── INFORMATION PROVIDED

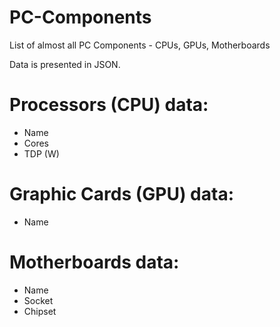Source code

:# PC-Components
List of almost all PC Components - CPUs, GPUs, Motherboards


Data is presented in JSON.

# Processors (CPU) data:
- Name
- Cores
- TDP (W)

# Graphic Cards (GPU) data:
- Name

# Motherboards data:
- Name
- Socket
- Chipset
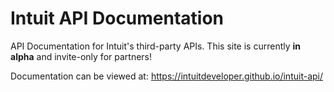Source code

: # Intuit API Documentation

API Documentation for Intuit's third-party APIs.  This site is currently **in alpha** and invite-only for partners!

Documentation can be viewed at:
https://intuitdeveloper.github.io/intuit-api/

────

WHAT YOU WILL DO: Say how many lines of the data hold the string "Documentation", with no other words in your reply.

RESPONSE BELOW: 3